▸ Problem statement
Beginning with the line below that contains "- **Commerce Scale Unit:** файл" and ending with the line that contains "- **Commerce Scale Unit:** перезапустите", copy every line exactly. Copy nothing else.

___ Listed entries

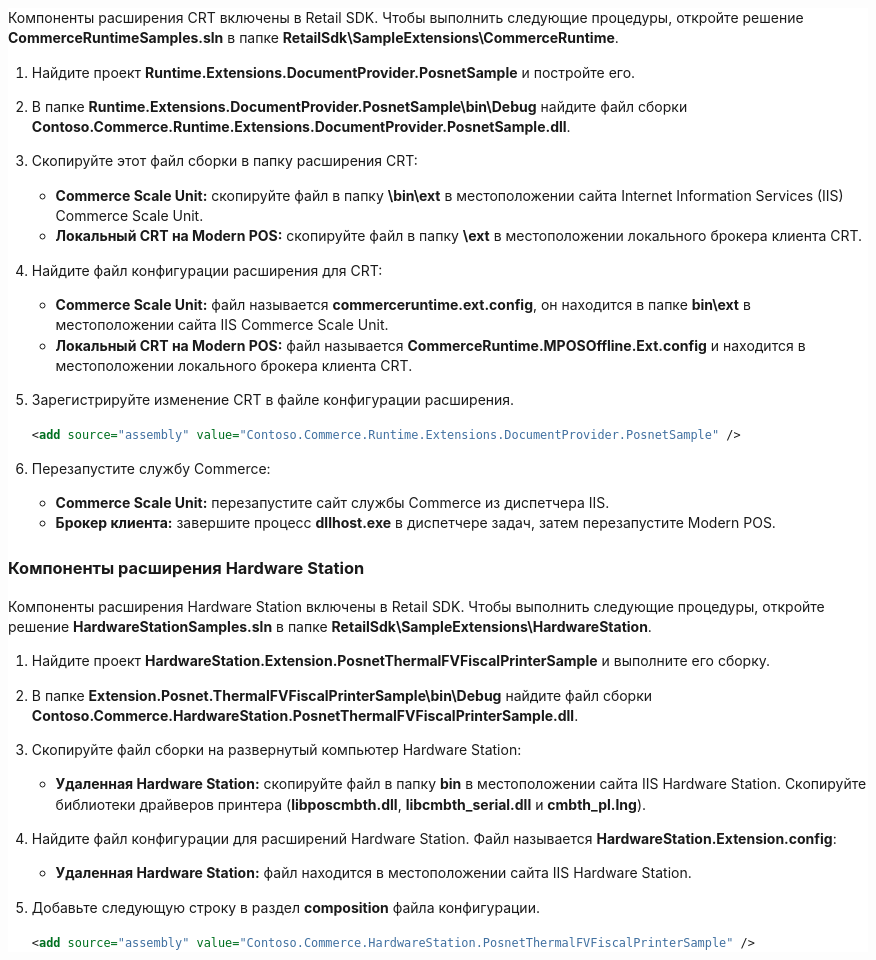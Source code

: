 Компоненты расширения CRT включены в Retail SDK. Чтобы выполнить следующие процедуры, откройте решение **CommerceRuntimeSamples.sln** в папке **RetailSdk\\SampleExtensions\\CommerceRuntime**.

1. Найдите проект **Runtime.Extensions.DocumentProvider.PosnetSample** и постройте его.
2. В папке **Runtime.Extensions.DocumentProvider.PosnetSample\\bin\\Debug** найдите файл сборки **Contoso.Commerce.Runtime.Extensions.DocumentProvider.PosnetSample.dll**.
3. Скопируйте этот файл сборки в папку расширения CRT:

    - **Commerce Scale Unit:** скопируйте файл в папку **\\bin\\ext** в местоположении сайта Internet Information Services (IIS) Commerce Scale Unit.
    - **Локальный CRT на Modern POS:** скопируйте файл в папку **\\ext** в местоположении локального брокера клиента CRT.

4. Найдите файл конфигурации расширения для CRT:

    - **Commerce Scale Unit:** файл называется **commerceruntime.ext.config**, он находится в папке **bin\\ext** в местоположении сайта IIS Commerce Scale Unit.
    - **Локальный CRT на Modern POS:** файл называется **CommerceRuntime.MPOSOffline.Ext.config** и находится в местоположении локального брокера клиента CRT.

5. Зарегистрируйте изменение CRT в файле конфигурации расширения.

    ``` xml
    <add source="assembly" value="Contoso.Commerce.Runtime.Extensions.DocumentProvider.PosnetSample" />
    ```

6. Перезапустите службу Commerce:

    - **Commerce Scale Unit:** перезапустите сайт службы Commerce из диспетчера IIS.
    - **Брокер клиента:** завершите процесс **dllhost.exe** в диспетчере задач, затем перезапустите Modern POS.

### <a name="hardware-station-extension-components"></a>Компоненты расширения Hardware Station

Компоненты расширения Hardware Station включены в Retail SDK. Чтобы выполнить следующие процедуры, откройте решение **HardwareStationSamples.sln** в папке **RetailSdk\\SampleExtensions\\HardwareStation**.

1. Найдите проект **HardwareStation.Extension.PosnetThermalFVFiscalPrinterSample** и выполните его сборку.
2. В папке **Extension.Posnet.ThermalFVFiscalPrinterSample\\bin\\Debug** найдите файл сборки **Contoso.Commerce.HardwareStation.PosnetThermalFVFiscalPrinterSample.dll**.
3. Скопируйте файл сборки на развернутый компьютер Hardware Station:

    - **Удаленная Hardware Station:** скопируйте файл в папку **bin** в местоположении сайта IIS Hardware Station. Скопируйте библиотеки драйверов принтера (**libposcmbth.dll**, **libcmbth\_serial.dll** и **cmbth\_pl.lng**).

4. Найдите файл конфигурации для расширений Hardware Station. Файл называется **HardwareStation.Extension.config**:

    - **Удаленная Hardware Station:** файл находится в местоположении сайта IIS Hardware Station.

5. Добавьте следующую строку в раздел **composition** файла конфигурации.

    ``` xml
    <add source="assembly" value="Contoso.Commerce.HardwareStation.PosnetThermalFVFiscalPrinterSample" />
    ```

______

▸ Task solution
    - **Commerce Scale Unit:** файл называется **commerceruntime.ext.config**, он находится в папке **bin\\ext** в местоположении сайта IIS Commerce Scale Unit.
    - **Локальный CRT на Modern POS:** файл называется **CommerceRuntime.MPOSOffline.Ext.config** и находится в местоположении локального брокера клиента CRT.

5. Зарегистрируйте изменение CRT в файле конфигурации расширения.

    ``` xml
    <add source="assembly" value="Contoso.Commerce.Runtime.Extensions.DocumentProvider.PosnetSample" />
    ```

6. Перезапустите службу Commerce:

    - **Commerce Scale Unit:** перезапустите сайт службы Commerce из диспетчера IIS.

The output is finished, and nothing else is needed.